「イオン様ぁ知ってます? 導師守護役の一人にミーアって人がいたんですけどぉ、きゅーに辞めるらしいんですよぉ。勝手な話ですよねー」
 今日片付けるべき書類を手早く机に並べるアニスの言葉に知らず口元が笑う。何も知らない導師の顔で「そうなんですか。残念です」と口にする自分はいつもの導師の笑みを貼りつけていて、その微笑みの下でどんな顔をしているかなど、アニスには想像もつかないことだろう。
 ぷりぷり怒った顔をしてみせるアニスは「まぁぶっちゃけると、私あの人嫌いだったんで、いいんですけど。神託の盾兵のことと言い、最近自己管理のなってない人ばかりで困りますぅ」「…神託の盾兵、ですか?」首を傾げると、あ、言ってませんでしたっけ、とその兵士のことを身振り手振りを加えて説明し始める。
 ローレライ教団員が寝泊まりする宿舎から教会へと続く道が一本存在する。その扉の見張りを務めていた兵士の一人が何者かに襲撃され、重傷を負ったらしい。武器に使われたと思われるのは長剣だと推測されている。賊の侵入かと教会内は一時騒然としたが、見張りを斬り捨てただけで、教会内に異常は見当たらなかったとのこと。
 話し終えるとアニスは首を傾げた。「それにしても、愉快犯みたいな犯行ですよね。見張り番だけ斬り捨てて他には何もしないとか…。イオン様も十分気をつけてくださいね? 体調管理もそうですけど」「はい」苦笑いで頷いておきながら、僕はその仮面の下で笑っている。
 僕は、犯人を知っている。
 けれど言わない。言っても僕に得はないし、僕が脅かされるなど、導師守護役に常に護れられている立場からすれば本当に関係のない話だった。
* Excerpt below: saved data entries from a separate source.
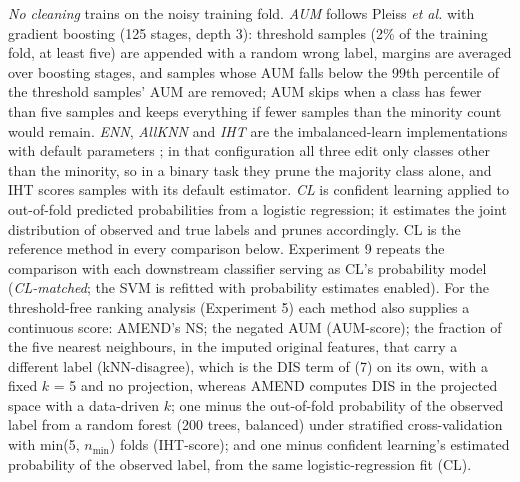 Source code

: \documentclass[conference]{IEEEtran}
\begin{document}
\emph{No cleaning} trains on the noisy training fold. \emph{AUM} follows Pleiss \emph{et al.} \cite{pleiss2020} with gradient boosting (125 stages, depth 3): threshold samples (2\% of the training fold, at least five) are appended with a random wrong label, margins are averaged over boosting stages, and samples whose AUM falls below the 99th percentile of the threshold samples' AUM are removed; AUM skips when a class has fewer than five samples and keeps everything if fewer samples than the minority count would remain. \emph{ENN}, \emph{AllKNN} and \emph{IHT} are the imbalanced-learn implementations with default parameters \cite{lemaitre2017}; in that configuration all three edit only classes other than the minority, so in a binary task they prune the majority class alone, and IHT scores samples with its default estimator. \emph{CL} is confident learning \cite{northcutt2021confident} applied to out-of-fold predicted probabilities from a logistic regression; it estimates the joint distribution of observed and true labels and prunes accordingly. CL is the reference method in every comparison below. Experiment 9 repeats the comparison with each downstream classifier serving as CL's probability model (\emph{CL-matched}; the SVM is refitted with probability estimates enabled). For the threshold-free ranking analysis (Experiment 5) each method also supplies a continuous score: AMEND's NS; the negated AUM (AUM-score); the fraction of the five nearest neighbours, in the imputed original features, that carry a different label (kNN-disagree), which is the DIS term of (7) on its own, with a fixed $k$ = 5 and no projection, whereas AMEND computes DIS in the projected space with a data-driven $k$; one minus the out-of-fold probability of the observed label from a random forest (200 trees, balanced) under stratified cross-validation with min(5, $n_{\mathrm{min}}$) folds (IHT-score); and one minus confident learning's estimated probability of the observed label, from the same logistic-regression fit (CL).
\end{document}
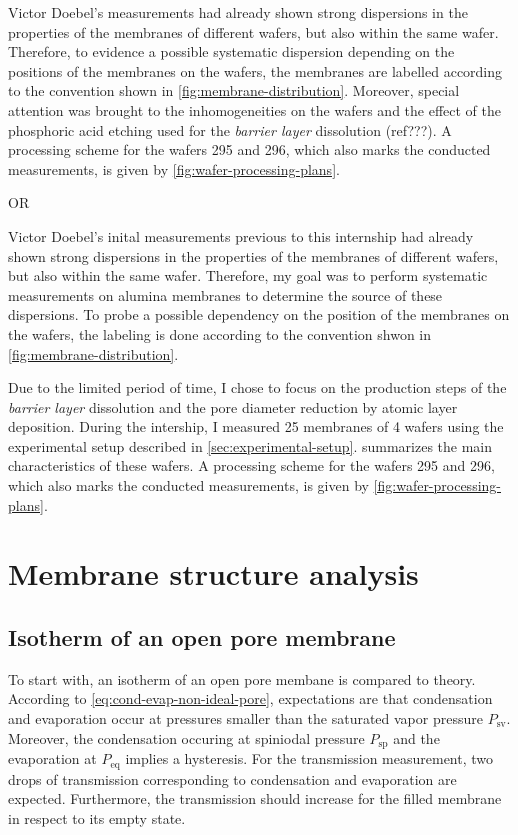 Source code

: \documentclass[../thesis.tex]{subfiles}
\begin{document}
        Victor Doebel's measurements had already shown strong dispersions in the properties of the membranes of different wafers, but also within the same wafer. Therefore, to evidence a possible systematic dispersion depending on the positions of the membranes on the wafers, the membranes are labelled according to the convention shown in \cref{fig:membrane-distribution}. Moreover, special attention was brought to the inhomogeneities on the wafers and the effect of the phosphoric acid etching used for the \textit{barrier layer} dissolution (ref???). A processing scheme for the wafers 295 and 296, which also marks the conducted measurements, is given by \cref{fig:wafer-processing-plans}.
        \medskip

        OR
        \medskip

        Victor Doebel's inital measurements previous to this internship had already shown strong dispersions in the properties of the membranes of different wafers, but also within the same wafer. Therefore, my goal was to perform systematic measurements on alumina membranes to determine the source of these dispersions. To probe a possible dependency on the position of the membranes on the wafers, the labeling is done according to the convention shwon in \cref{fig:membrane-distribution}.

        Due to the limited period of time, I chose to focus on the production steps of the \textit{barrier layer} dissolution and the pore diameter reduction by atomic layer deposition. During the intership, I measured 25 membranes of 4 wafers using the experimental setup described in \cref{sec:experimental-setup}.  summarizes the main characteristics of these wafers. A processing scheme for the wafers 295 and 296, which also marks the conducted measurements, is given by \cref{fig:wafer-processing-plans}.

        


    \section{Membrane structure analysis}

      \subsection{Isotherm of an open pore membrane}
      \label{subsec:open-pore-isotherm}

        To start with, an isotherm of an open pore membane is compared to theory. According to \cref{eq:cond-evap-non-ideal-pore}, expectations are that condensation and evaporation occur at pressures smaller than the saturated vapor pressure $P_\mathrm{sv}$. Moreover, the condensation occuring at spiniodal pressure $P_\mathrm{sp}$ and the evaporation at $P_\mathrm{eq}$ implies a hysteresis. For the transmission measurement, two drops of transmission corresponding to condensation and evaporation are expected. Furthermore, the transmission should increase for the filled membrane in respect to its empty state.
\end{document}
 そんな話よりも、僕にはもっと重大な、考えなくてはならないことがある。
 シンクだ。彼がまた彼女のもとに現れた。今ならまだ間に合う、ダアトを離れろ、と詰め寄ったらしいのだ。これは重大な事実だ。見過ごせない。何か対策を考えなくてはならない。たとえば…彼に仕事を押しつけてダアトから離れさせるというのはどうだろうか。シンクに振れるだけの仕事がこの書類の中に紛れていればいいけれど。
 手慣れた作業のように書類に目を通して導師直筆のサインをする。その中でちょうどいい魔物退治の任務があり、シンク率いる第五師団を指定した。
 唇の端が薄く弧を描く。
 ヴァンがよほど渋らない限り、これで彼も動くだろう。
 …僕とを引き離そうとするものなど、全て、僕が壊してあげよう。
「アニス」
「はぁい」
「ホットミルクが欲しいんですが…お願いできますか?」
「もー。分かりましたぁ、行ってきますぅ」
 頬を膨らませたアニスが部屋を出ていく。僕は席を立ち、窓辺に歩み寄った。
 この時間彼女がここから見える場所の掃き掃除をしていることは知っている。今日も、寒そうに凍えながら箒で枯葉を蹴散らしている。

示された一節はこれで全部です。